Two top civil rights attorneys filed a brief to the federal court late Tuesday evening arguing against vacating a recent verdict condemning the City of Chicago Police Department’s “code of silence.” 

Locke Bowman and Craig Futterman argued strongly against efforts to vacate the recent ruling that blamed the beating of a female bartender by an off-duty officer on the “code of silence” that exists within the force.

A video of the incident caused widespread embarrassment for officers back in 2007. The now infamous tape showed off-duty officer Anthony Abbate beating bartender Karolina Obrycka when she refused to serve the clearly intoxicated officer any more alcohol. According to The Chicago Tribune Abbate had gotten into several other fist fights that evening and was even recorded shouting “Chicago Police Department!” whilst flexing his muscles to the camera. When Chicago police investigated the case they decided Abbate had only committed a misdemeanor offense, not a felony, and his fellow detectives had Obrycka sign statements to that effect. Following the event Abbate and another police partner are said to have made about 150 calls to other cops to help him bolster his story.

It was only when video evidence of the beating was made public by Obrycka’s attorneys and shown to Cook County prosecutors that the case was upgraded to a felony charge. The court awarded Obrycka $850,000 from the city, however since the trial she has joined with the city to file a motion requesting the presiding federal court judge toss out the verdict entirely. This is supposedly in return for the city’s prompt payment of her awarded money and quick payment of her lawyers’ fees. According to The Huffington Post if this motion is granted the city "escapes having to contend with a prior legal case in which its police department’s 'code of silence' was asserted to have protected the offending police officer in the case"

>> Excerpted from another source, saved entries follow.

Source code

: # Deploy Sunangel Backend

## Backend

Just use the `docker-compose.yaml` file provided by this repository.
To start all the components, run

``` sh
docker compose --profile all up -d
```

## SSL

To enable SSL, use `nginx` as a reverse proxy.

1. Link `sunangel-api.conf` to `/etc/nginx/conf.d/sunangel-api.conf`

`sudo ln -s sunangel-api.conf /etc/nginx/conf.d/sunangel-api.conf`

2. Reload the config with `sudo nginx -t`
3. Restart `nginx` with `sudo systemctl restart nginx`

Bowman and Futterman, in the recently filed friend-of-the-court brief, argue that “The city should not be permitted to escape a finding that it covered up the misconduct of its officers by allowing it to simply erase that adjudication as if it never occurred, and then go on denying a code of silence.” The civil rights attorneys contend that the ruling is an important prompt for reform within a department that has struggled with police misconduct since the 1980s. “If the city is allowed to sweep verdicts such as this one under the rug is will have no incentive to change.” Dr. Steven Whitman, in his testimony during the Obrycka case, told the jury that the city of Chicago upheld just 2.7 percent of the excessive-force compaints filed against officers from 1999 through 2004, well below the 6 percent national average. Whitman maintained that the figures were “not just different by chance” and that there “is some kind of real phenomenon that is causing it.”